They are in the midst of things, and yet they are away. What are human beings usually amidst, and what are they away from even while they are in the midst of things? Fragment 72 supplies the answer: “for they turn their backs on that with which they traffic the most, λόγος, and what they run into every day appears alien to them.”
The λόγος is what human beings are continually amidst and what they are away from all the same, absently present; they are thus the ἀξύνετοι, those who do not grasp.

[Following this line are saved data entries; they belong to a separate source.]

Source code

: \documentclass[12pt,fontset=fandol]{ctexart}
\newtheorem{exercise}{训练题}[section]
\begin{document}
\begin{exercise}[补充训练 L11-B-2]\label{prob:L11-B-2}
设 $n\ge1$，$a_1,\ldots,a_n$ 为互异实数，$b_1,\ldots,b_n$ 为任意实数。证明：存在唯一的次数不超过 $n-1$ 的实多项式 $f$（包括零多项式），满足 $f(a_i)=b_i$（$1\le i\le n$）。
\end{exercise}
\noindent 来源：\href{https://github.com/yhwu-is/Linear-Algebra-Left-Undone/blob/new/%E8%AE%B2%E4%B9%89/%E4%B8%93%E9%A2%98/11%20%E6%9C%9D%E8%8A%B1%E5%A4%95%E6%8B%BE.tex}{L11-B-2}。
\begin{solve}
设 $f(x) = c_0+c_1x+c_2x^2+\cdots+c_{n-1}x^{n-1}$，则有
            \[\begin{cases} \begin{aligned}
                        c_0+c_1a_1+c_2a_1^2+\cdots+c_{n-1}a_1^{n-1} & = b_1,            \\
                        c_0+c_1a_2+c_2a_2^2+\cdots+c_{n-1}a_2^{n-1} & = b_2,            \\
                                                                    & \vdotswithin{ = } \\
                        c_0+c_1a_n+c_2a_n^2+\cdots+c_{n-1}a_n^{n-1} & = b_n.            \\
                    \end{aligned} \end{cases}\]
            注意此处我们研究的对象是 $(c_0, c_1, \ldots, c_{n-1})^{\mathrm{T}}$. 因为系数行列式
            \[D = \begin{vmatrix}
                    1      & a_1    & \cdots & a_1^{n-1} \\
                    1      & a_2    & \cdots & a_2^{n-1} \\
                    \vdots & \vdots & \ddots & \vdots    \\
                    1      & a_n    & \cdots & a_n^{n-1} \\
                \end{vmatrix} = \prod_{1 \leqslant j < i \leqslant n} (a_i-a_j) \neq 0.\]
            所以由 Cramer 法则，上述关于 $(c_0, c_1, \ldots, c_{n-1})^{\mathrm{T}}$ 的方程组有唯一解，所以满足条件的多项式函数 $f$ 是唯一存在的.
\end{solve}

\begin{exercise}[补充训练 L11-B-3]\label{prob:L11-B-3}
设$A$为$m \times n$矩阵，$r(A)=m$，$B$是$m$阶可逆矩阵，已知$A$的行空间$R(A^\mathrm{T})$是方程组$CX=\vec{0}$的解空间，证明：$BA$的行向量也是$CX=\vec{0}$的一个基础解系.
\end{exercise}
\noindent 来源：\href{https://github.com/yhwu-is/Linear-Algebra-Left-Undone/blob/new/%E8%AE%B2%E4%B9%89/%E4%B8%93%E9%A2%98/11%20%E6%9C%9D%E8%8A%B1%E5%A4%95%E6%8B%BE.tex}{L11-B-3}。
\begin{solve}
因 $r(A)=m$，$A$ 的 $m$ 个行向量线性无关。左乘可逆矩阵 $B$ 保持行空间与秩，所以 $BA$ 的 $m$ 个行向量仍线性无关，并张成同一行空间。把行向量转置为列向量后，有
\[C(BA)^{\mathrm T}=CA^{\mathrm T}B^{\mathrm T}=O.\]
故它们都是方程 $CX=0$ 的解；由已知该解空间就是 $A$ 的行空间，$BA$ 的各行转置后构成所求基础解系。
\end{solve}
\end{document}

What does the human inability to grasp consist in, when [100|139] they do hear words but do not take hold of λόγος? What are they amidst and what are they away from? Human beings continually have to do with Being, and yet it is alien to them. They have to do with Being inasmuch as they constantly relate to beings, but it is alien to them inasmuch as they turn away from Being, because they do not grasp it at all; instead, they believe that beings are only beings and nothing further. True, they are awake (in relation to beings), yet Being remains concealed to them. They sleep, and even what they do in their sleep is lost to them as well. Thrashing around among beings, they always take what is closest to hand as what needs to be grasped, so everyone keeps handy what lies within his grasp. One person takes hold of this, the other takes hold of that, and each person’s sense follows what is his own—it is caprice.33 Caprice prevents them from properly grasping in advance what is gathered in itself; it takes away from them the possibility of hearkening and accordingly of hearing.
33. Eigen-sinn: Eigensinn, etymologically “own-sense,” is caprice or obstinacy—the tendency to insist arbitrarily on one’s own private preferences and opinions. See Heidegger’s translation of Heraclitus, fragment 2, on p. 141 above.